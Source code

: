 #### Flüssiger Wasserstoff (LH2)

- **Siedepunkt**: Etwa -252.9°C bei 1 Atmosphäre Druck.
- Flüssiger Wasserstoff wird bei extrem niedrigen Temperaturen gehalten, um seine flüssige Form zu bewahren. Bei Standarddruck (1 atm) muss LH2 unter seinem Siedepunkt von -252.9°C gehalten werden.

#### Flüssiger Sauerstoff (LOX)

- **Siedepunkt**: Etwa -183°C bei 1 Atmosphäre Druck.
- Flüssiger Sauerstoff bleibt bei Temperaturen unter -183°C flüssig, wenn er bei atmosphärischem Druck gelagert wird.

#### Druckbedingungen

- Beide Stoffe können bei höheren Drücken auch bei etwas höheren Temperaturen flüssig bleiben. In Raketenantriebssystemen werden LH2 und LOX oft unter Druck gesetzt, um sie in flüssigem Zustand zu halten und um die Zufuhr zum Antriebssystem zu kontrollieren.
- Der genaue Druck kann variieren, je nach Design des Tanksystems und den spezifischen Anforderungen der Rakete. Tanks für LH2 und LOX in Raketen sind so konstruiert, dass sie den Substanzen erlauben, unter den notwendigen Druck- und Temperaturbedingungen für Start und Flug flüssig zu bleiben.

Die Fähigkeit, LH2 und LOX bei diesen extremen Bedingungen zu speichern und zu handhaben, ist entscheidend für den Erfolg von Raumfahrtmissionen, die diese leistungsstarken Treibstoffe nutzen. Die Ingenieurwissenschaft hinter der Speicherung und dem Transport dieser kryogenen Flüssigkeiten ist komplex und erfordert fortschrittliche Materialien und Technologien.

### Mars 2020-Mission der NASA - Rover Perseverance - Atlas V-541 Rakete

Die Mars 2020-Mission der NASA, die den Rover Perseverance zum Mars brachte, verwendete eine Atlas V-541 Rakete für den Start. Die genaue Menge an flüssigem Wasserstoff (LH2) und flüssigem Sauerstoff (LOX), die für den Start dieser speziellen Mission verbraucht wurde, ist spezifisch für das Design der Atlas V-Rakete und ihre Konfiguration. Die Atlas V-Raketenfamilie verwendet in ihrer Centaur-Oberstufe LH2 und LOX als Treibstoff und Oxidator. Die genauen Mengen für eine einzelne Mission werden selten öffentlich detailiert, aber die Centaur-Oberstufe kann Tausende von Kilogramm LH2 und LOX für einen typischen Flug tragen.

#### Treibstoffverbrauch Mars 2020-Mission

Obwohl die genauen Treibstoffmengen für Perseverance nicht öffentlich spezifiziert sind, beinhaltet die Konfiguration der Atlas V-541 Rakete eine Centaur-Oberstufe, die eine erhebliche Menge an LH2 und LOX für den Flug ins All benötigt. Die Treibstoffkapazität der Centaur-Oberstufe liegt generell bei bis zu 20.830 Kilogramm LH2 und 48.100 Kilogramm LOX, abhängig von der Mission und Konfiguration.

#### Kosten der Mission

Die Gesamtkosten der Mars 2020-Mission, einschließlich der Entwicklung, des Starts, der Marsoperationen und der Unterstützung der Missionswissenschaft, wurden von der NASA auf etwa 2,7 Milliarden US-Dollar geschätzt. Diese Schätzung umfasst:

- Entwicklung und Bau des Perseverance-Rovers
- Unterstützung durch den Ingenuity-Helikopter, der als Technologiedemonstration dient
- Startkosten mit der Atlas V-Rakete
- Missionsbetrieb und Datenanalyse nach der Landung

++++++

• _ACTION ITEM_
All lines above with the word "bleiben" need to be reported.

• _RESULT_
- Beide Stoffe können bei höheren Drücken auch bei etwas höheren Temperaturen flüssig bleiben. In Raketenantriebssystemen werden LH2 und LOX oft unter Druck gesetzt, um sie in flüssigem Zustand zu halten und um die Zufuhr zum Antriebssystem zu kontrollieren.
- Der genaue Druck kann variieren, je nach Design des Tanksystems und den spezifischen Anforderungen der Rakete. Tanks für LH2 und LOX in Raketen sind so konstruiert, dass sie den Substanzen erlauben, unter den notwendigen Druck- und Temperaturbedingungen für Start und Flug flüssig zu bleiben.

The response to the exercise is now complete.